[[ Data shown, beginning ]]
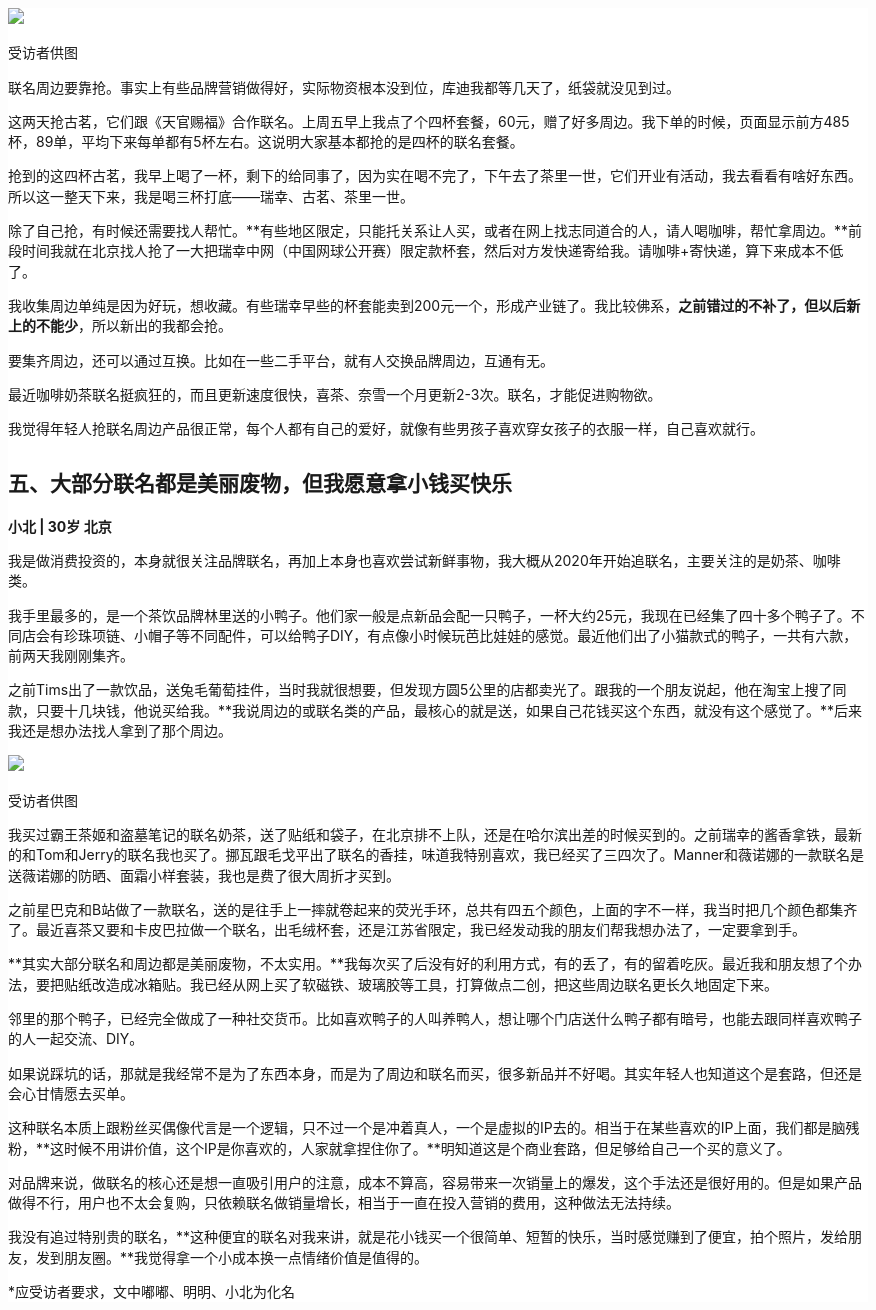 ![](https://image.woshipm.com/wp-files/2023/10/UFiozDklVm5UtrJp0IVh.jpeg)

受访者供图

联名周边要靠抢。事实上有些品牌营销做得好，实际物资根本没到位，库迪我都等几天了，纸袋就没见到过。

这两天抢古茗，它们跟《天官赐福》合作联名。上周五早上我点了个四杯套餐，60元，赠了好多周边。我下单的时候，页面显示前方485杯，89单，平均下来每单都有5杯左右。这说明大家基本都抢的是四杯的联名套餐。

抢到的这四杯古茗，我早上喝了一杯，剩下的给同事了，因为实在喝不完了，下午去了茶里一世，它们开业有活动，我去看看有啥好东西。所以这一整天下来，我是喝三杯打底——瑞幸、古茗、茶里一世。

除了自己抢，有时候还需要找人帮忙。**有些地区限定，只能托关系让人买，或者在网上找志同道合的人，请人喝咖啡，帮忙拿周边。**前段时间我就在北京找人抢了一大把瑞幸中网（中国网球公开赛）限定款杯套，然后对方发快递寄给我。请咖啡+寄快递，算下来成本不低了。

我收集周边单纯是因为好玩，想收藏。有些瑞幸早些的杯套能卖到200元一个，形成产业链了。我比较佛系，**之前错过的不补了，但以后新上的不能少**，所以新出的我都会抢。

要集齐周边，还可以通过互换。比如在一些二手平台，就有人交换品牌周边，互通有无。

最近咖啡奶茶联名挺疯狂的，而且更新速度很快，喜茶、奈雪一个月更新2-3次。联名，才能促进购物欲。

我觉得年轻人抢联名周边产品很正常，每个人都有自己的爱好，就像有些男孩子喜欢穿女孩子的衣服一样，自己喜欢就行。

## 五、大部分联名都是美丽废物，但我愿意拿小钱买快乐

**小北 | 30岁 北京**

我是做消费投资的，本身就很关注品牌联名，再加上本身也喜欢尝试新鲜事物，我大概从2020年开始追联名，主要关注的是奶茶、咖啡类。

我手里最多的，是一个茶饮品牌林里送的小鸭子。他们家一般是点新品会配一只鸭子，一杯大约25元，我现在已经集了四十多个鸭子了。不同店会有珍珠项链、小帽子等不同配件，可以给鸭子DIY，有点像小时候玩芭比娃娃的感觉。最近他们出了小猫款式的鸭子，一共有六款，前两天我刚刚集齐。

之前Tims出了一款饮品，送兔毛葡萄挂件，当时我就很想要，但发现方圆5公里的店都卖光了。跟我的一个朋友说起，他在淘宝上搜了同款，只要十几块钱，他说买给我。**我说周边的或联名类的产品，最核心的就是送，如果自己花钱买这个东西，就没有这个感觉了。**后来我还是想办法找人拿到了那个周边。

![](https://image.woshipm.com/wp-files/2023/10/0hnPIav3EveajMqF9gpe.jpeg)

受访者供图

我买过霸王茶姬和盗墓笔记的联名奶茶，送了贴纸和袋子，在北京排不上队，还是在哈尔滨出差的时候买到的。之前瑞幸的酱香拿铁，最新的和Tom和Jerry的联名我也买了。挪瓦跟毛戈平出了联名的香挂，味道我特别喜欢，我已经买了三四次了。Manner和薇诺娜的一款联名是送薇诺娜的防晒、面霜小样套装，我也是费了很大周折才买到。

之前星巴克和B站做了一款联名，送的是往手上一摔就卷起来的荧光手环，总共有四五个颜色，上面的字不一样，我当时把几个颜色都集齐了。最近喜茶又要和卡皮巴拉做一个联名，出毛绒杯套，还是江苏省限定，我已经发动我的朋友们帮我想办法了，一定要拿到手。

**其实大部分联名和周边都是美丽废物，不太实用。**我每次买了后没有好的利用方式，有的丢了，有的留着吃灰。最近我和朋友想了个办法，要把贴纸改造成冰箱贴。我已经从网上买了软磁铁、玻璃胶等工具，打算做点二创，把这些周边联名更长久地固定下来。

邻里的那个鸭子，已经完全做成了一种社交货币。比如喜欢鸭子的人叫养鸭人，想让哪个门店送什么鸭子都有暗号，也能去跟同样喜欢鸭子的人一起交流、DIY。

如果说踩坑的话，那就是我经常不是为了东西本身，而是为了周边和联名而买，很多新品并不好喝。其实年轻人也知道这个是套路，但还是会心甘情愿去买单。

这种联名本质上跟粉丝买偶像代言是一个逻辑，只不过一个是冲着真人，一个是虚拟的IP去的。相当于在某些喜欢的IP上面，我们都是脑残粉，**这时候不用讲价值，这个IP是你喜欢的，人家就拿捏住你了。**明知道这是个商业套路，但足够给自己一个买的意义了。

对品牌来说，做联名的核心还是想一直吸引用户的注意，成本不算高，容易带来一次销量上的爆发，这个手法还是很好用的。但是如果产品做得不行，用户也不太会复购，只依赖联名做销量增长，相当于一直在投入营销的费用，这种做法无法持续。

我没有追过特别贵的联名，**这种便宜的联名对我来讲，就是花小钱买一个很简单、短暂的快乐，当时感觉赚到了便宜，拍个照片，发给朋友，发到朋友圈。**我觉得拿一个小成本换一点情绪价值是值得的。

\*应受访者要求，文中嘟嘟、明明、小北为化名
[[ Data shown, end ]]
Work instruction = Please set down, with no changes, the line that contains "## 五、大部分联名都是美丽废物，但我愿意拿小钱买快乐" and all the lines after it until the entries end; write nothing besides them.

Solution for this exercise =
## 五、大部分联名都是美丽废物，但我愿意拿小钱买快乐

**小北 | 30岁 北京**

我是做消费投资的，本身就很关注品牌联名，再加上本身也喜欢尝试新鲜事物，我大概从2020年开始追联名，主要关注的是奶茶、咖啡类。

我手里最多的，是一个茶饮品牌林里送的小鸭子。他们家一般是点新品会配一只鸭子，一杯大约25元，我现在已经集了四十多个鸭子了。不同店会有珍珠项链、小帽子等不同配件，可以给鸭子DIY，有点像小时候玩芭比娃娃的感觉。最近他们出了小猫款式的鸭子，一共有六款，前两天我刚刚集齐。

之前Tims出了一款饮品，送兔毛葡萄挂件，当时我就很想要，但发现方圆5公里的店都卖光了。跟我的一个朋友说起，他在淘宝上搜了同款，只要十几块钱，他说买给我。**我说周边的或联名类的产品，最核心的就是送，如果自己花钱买这个东西，就没有这个感觉了。**后来我还是想办法找人拿到了那个周边。

![](https://image.woshipm.com/wp-files/2023/10/0hnPIav3EveajMqF9gpe.jpeg)

受访者供图

我买过霸王茶姬和盗墓笔记的联名奶茶，送了贴纸和袋子，在北京排不上队，还是在哈尔滨出差的时候买到的。之前瑞幸的酱香拿铁，最新的和Tom和Jerry的联名我也买了。挪瓦跟毛戈平出了联名的香挂，味道我特别喜欢，我已经买了三四次了。Manner和薇诺娜的一款联名是送薇诺娜的防晒、面霜小样套装，我也是费了很大周折才买到。

之前星巴克和B站做了一款联名，送的是往手上一摔就卷起来的荧光手环，总共有四五个颜色，上面的字不一样，我当时把几个颜色都集齐了。最近喜茶又要和卡皮巴拉做一个联名，出毛绒杯套，还是江苏省限定，我已经发动我的朋友们帮我想办法了，一定要拿到手。

**其实大部分联名和周边都是美丽废物，不太实用。**我每次买了后没有好的利用方式，有的丢了，有的留着吃灰。最近我和朋友想了个办法，要把贴纸改造成冰箱贴。我已经从网上买了软磁铁、玻璃胶等工具，打算做点二创，把这些周边联名更长久地固定下来。

邻里的那个鸭子，已经完全做成了一种社交货币。比如喜欢鸭子的人叫养鸭人，想让哪个门店送什么鸭子都有暗号，也能去跟同样喜欢鸭子的人一起交流、DIY。

如果说踩坑的话，那就是我经常不是为了东西本身，而是为了周边和联名而买，很多新品并不好喝。其实年轻人也知道这个是套路，但还是会心甘情愿去买单。

这种联名本质上跟粉丝买偶像代言是一个逻辑，只不过一个是冲着真人，一个是虚拟的IP去的。相当于在某些喜欢的IP上面，我们都是脑残粉，**这时候不用讲价值，这个IP是你喜欢的，人家就拿捏住你了。**明知道这是个商业套路，但足够给自己一个买的意义了。

对品牌来说，做联名的核心还是想一直吸引用户的注意，成本不算高，容易带来一次销量上的爆发，这个手法还是很好用的。但是如果产品做得不行，用户也不太会复购，只依赖联名做销量增长，相当于一直在投入营销的费用，这种做法无法持续。

我没有追过特别贵的联名，**这种便宜的联名对我来讲，就是花小钱买一个很简单、短暂的快乐，当时感觉赚到了便宜，拍个照片，发给朋友，发到朋友圈。**我觉得拿一个小成本换一点情绪价值是值得的。

\*应受访者要求，文中嘟嘟、明明、小北为化名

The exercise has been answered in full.